[Stored data]
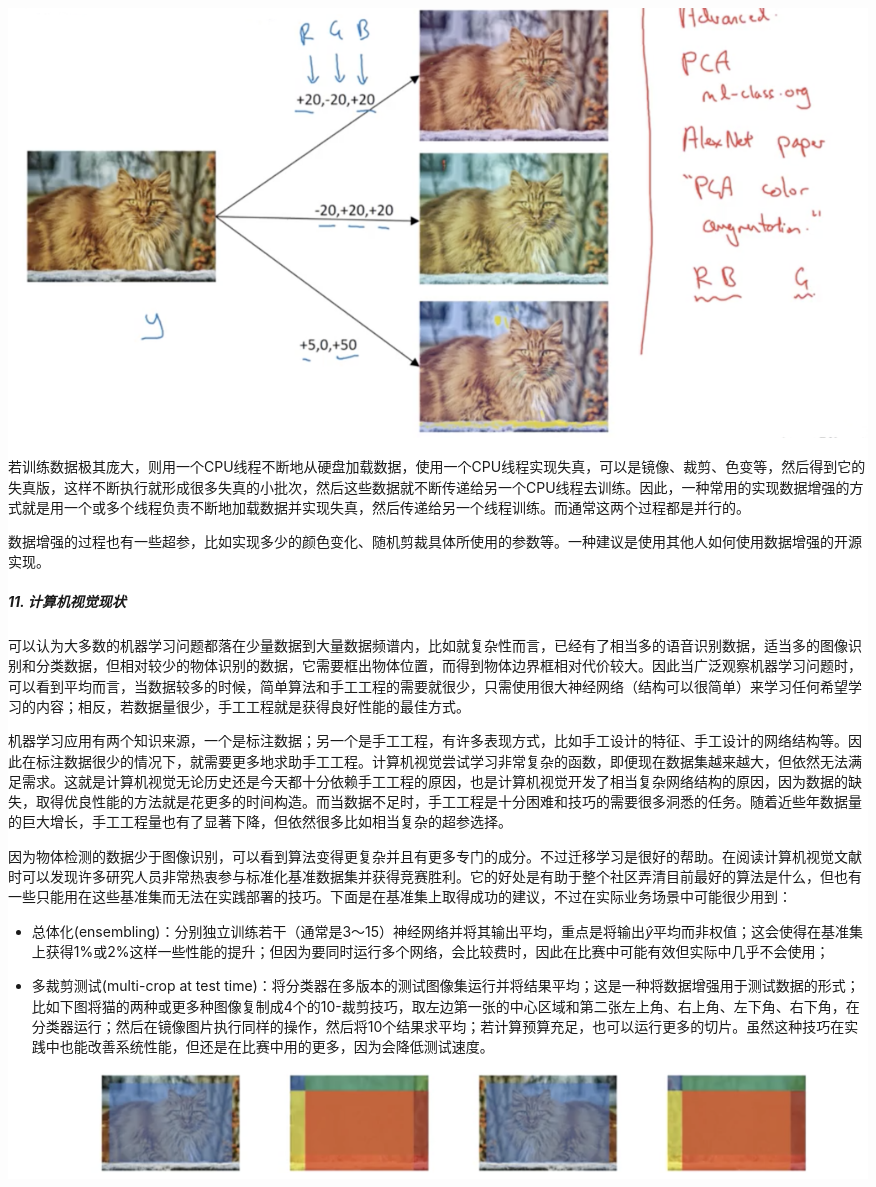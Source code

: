   <img src="C4W2_19.png" />

若训练数据极其庞大，则用一个CPU线程不断地从硬盘加载数据，使用一个CPU线程实现失真，可以是镜像、裁剪、色变等，然后得到它的失真版，这样不断执行就形成很多失真的小批次，然后这些数据就不断传递给另一个CPU线程去训练。因此，一种常用的实现数据增强的方式就是用一个或多个线程负责不断地加载数据并实现失真，然后传递给另一个线程训练。而通常这两个过程都是并行的。

数据增强的过程也有一些超参，比如实现多少的颜色变化、随机剪裁具体所使用的参数等。一种建议是使用其他人如何使用数据增强的开源实现。



##### 11. 计算机视觉现状

可以认为大多数的机器学习问题都落在少量数据到大量数据频谱内，比如就复杂性而言，已经有了相当多的语音识别数据，适当多的图像识别和分类数据，但相对较少的物体识别的数据，它需要框出物体位置，而得到物体边界框相对代价较大。因此当广泛观察机器学习问题时，可以看到平均而言，当数据较多的时候，简单算法和手工工程的需要就很少，只需使用很大神经网络（结构可以很简单）来学习任何希望学习的内容；相反，若数据量很少，手工工程就是获得良好性能的最佳方式。

机器学习应用有两个知识来源，一个是标注数据；另一个是手工工程，有许多表现方式，比如手工设计的特征、手工设计的网络结构等。因此在标注数据很少的情况下，就需要更多地求助手工工程。计算机视觉尝试学习非常复杂的函数，即便现在数据集越来越大，但依然无法满足需求。这就是计算机视觉无论历史还是今天都十分依赖手工工程的原因，也是计算机视觉开发了相当复杂网络结构的原因，因为数据的缺失，取得优良性能的方法就是花更多的时间构造。而当数据不足时，手工工程是十分困难和技巧的需要很多洞悉的任务。随着近些年数据量的巨大增长，手工工程量也有了显著下降，但依然很多比如相当复杂的超参选择。

因为物体检测的数据少于图像识别，可以看到算法变得更复杂并且有更多专门的成分。不过迁移学习是很好的帮助。在阅读计算机视觉文献时可以发现许多研究人员非常热衷参与标准化基准数据集并获得竞赛胜利。它的好处是有助于整个社区弄清目前最好的算法是什么，但也有一些只能用在这些基准集而无法在实践部署的技巧。下面是在基准集上取得成功的建议，不过在实际业务场景中可能很少用到：

- 总体化(ensembling)：分别独立训练若干（通常是3～15）神经网络并将其输出平均，重点是将输出$\hat y$平均而非权值；这会使得在基准集上获得1%或2%这样一些性能的提升；但因为要同时运行多个网络，会比较费时，因此在比赛中可能有效但实际中几乎不会使用；

- 多裁剪测试(multi-crop at test time)：将分类器在多版本的测试图像集运行并将结果平均；这是一种将数据增强用于测试数据的形式；比如下图将猫的两种或更多种图像复制成4个的10-裁剪技巧，取左边第一张的中心区域和第二张左上角、右上角、左下角、右下角，在分类器运行；然后在镜像图片执行同样的操作，然后将10个结果求平均；若计算预算充足，也可以运行更多的切片。虽然这种技巧在实践中也能改善系统性能，但还是在比赛中用的更多，因为会降低测试速度。

  <img src="C4W2_20.png" />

> [Exercise aim]:
Please make your reply exactly the lines from the one containing "- 多裁剪测试(multi-crop at" through the end of the entries above, and nothing more.

> [Written response]:
- 多裁剪测试(multi-crop at test time)：将分类器在多版本的测试图像集运行并将结果平均；这是一种将数据增强用于测试数据的形式；比如下图将猫的两种或更多种图像复制成4个的10-裁剪技巧，取左边第一张的中心区域和第二张左上角、右上角、左下角、右下角，在分类器运行；然后在镜像图片执行同样的操作，然后将10个结果求平均；若计算预算充足，也可以运行更多的切片。虽然这种技巧在实践中也能改善系统性能，但还是在比赛中用的更多，因为会降低测试速度。

  <img src="C4W2_20.png" />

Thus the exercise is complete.